I've been working on farm machinery for the last 6 months because there is a severe lack of graduate positions available. Nothing I learnt during my 5 years at uni has helped me in the slightest when I have to fix any machinery. I come from a farm originally so it's not foreign, but there are plenty of times where I have to ask dumb questions because I know how something works in theory, but how it works in practice is very different.

Another example is a mate of mine who is a boiler maker. He recently started a business where he gets written off truck trailers and uses heat, big ass pullies and a shed load of planing to restore them to their original state. Then flogs them off and makes a great profit. I know exactly how the process of heating something, exciting the atoms so they can be manipulated and the crystallization during cooling works. I know all the theory. What I have NFI about is where the heck you would start heating a truck trailer up to bend it back into shape.
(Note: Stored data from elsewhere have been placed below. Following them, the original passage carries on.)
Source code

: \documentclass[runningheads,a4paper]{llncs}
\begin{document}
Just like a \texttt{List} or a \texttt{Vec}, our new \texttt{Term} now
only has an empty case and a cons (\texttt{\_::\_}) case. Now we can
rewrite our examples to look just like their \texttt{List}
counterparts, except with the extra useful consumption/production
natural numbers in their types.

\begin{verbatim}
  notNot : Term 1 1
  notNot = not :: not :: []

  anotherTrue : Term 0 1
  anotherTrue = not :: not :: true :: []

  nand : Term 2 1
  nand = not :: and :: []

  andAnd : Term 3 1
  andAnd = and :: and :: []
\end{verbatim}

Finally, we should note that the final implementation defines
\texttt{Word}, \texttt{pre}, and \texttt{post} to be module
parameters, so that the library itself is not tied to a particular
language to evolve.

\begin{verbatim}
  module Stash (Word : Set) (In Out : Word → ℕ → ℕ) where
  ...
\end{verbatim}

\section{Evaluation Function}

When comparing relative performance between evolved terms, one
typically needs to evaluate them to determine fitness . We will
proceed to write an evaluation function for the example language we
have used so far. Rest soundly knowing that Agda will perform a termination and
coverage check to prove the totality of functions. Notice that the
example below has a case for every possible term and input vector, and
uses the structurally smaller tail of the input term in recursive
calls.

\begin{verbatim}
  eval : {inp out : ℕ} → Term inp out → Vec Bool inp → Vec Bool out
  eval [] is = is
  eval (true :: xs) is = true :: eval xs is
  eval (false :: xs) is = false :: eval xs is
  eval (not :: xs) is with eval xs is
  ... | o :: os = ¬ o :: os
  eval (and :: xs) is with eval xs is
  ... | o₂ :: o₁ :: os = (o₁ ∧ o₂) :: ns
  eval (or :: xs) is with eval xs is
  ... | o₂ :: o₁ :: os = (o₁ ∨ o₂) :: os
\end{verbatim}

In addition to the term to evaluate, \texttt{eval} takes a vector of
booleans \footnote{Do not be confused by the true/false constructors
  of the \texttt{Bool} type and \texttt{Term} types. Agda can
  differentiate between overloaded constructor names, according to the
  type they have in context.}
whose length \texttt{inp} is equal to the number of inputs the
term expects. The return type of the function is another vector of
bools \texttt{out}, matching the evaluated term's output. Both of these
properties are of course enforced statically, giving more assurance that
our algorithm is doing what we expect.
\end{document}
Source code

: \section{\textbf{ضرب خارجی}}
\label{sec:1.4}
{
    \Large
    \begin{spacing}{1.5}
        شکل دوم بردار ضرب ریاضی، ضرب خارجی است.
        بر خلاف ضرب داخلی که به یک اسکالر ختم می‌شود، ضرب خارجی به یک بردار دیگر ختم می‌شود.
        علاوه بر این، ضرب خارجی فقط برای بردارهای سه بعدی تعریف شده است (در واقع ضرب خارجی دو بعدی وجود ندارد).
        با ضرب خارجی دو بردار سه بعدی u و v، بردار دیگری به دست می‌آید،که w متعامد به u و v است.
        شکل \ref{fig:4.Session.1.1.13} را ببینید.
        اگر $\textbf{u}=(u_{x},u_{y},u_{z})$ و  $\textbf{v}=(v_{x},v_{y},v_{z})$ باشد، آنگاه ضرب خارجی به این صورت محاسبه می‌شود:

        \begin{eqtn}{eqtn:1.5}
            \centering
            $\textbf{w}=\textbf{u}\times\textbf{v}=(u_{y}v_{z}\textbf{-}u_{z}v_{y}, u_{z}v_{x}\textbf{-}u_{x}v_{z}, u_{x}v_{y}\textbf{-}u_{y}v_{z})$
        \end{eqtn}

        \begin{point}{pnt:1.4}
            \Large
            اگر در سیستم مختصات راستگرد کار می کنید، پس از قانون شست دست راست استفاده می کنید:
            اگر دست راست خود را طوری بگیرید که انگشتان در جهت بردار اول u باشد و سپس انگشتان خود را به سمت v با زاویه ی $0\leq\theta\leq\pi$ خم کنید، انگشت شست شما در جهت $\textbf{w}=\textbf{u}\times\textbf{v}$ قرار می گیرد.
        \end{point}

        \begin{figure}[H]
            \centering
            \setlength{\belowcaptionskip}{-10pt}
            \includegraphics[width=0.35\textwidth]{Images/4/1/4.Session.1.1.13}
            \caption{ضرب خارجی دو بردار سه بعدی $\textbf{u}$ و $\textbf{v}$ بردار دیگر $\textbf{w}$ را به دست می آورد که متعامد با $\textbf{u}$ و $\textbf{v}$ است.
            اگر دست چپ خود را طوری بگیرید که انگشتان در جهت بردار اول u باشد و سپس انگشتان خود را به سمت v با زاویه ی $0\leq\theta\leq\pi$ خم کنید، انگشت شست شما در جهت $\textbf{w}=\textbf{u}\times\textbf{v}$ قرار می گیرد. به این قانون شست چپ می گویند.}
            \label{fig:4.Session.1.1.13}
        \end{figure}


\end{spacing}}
He does, but he couldn't tell you anything about whats going on on a molecular level is.

I hate that I can do the math, but was taught nothing in a practical setting of how to apply that knowledge to build or repair anything - and in all honesty it's something that is a pain in the arse for engineers all over. I remember a kid in my Mech Eng honours class who had never used a screw driver.

It might not be completely necessary to know how to use tools as an engineer, but shhheeeez it makes you a hell of a better one.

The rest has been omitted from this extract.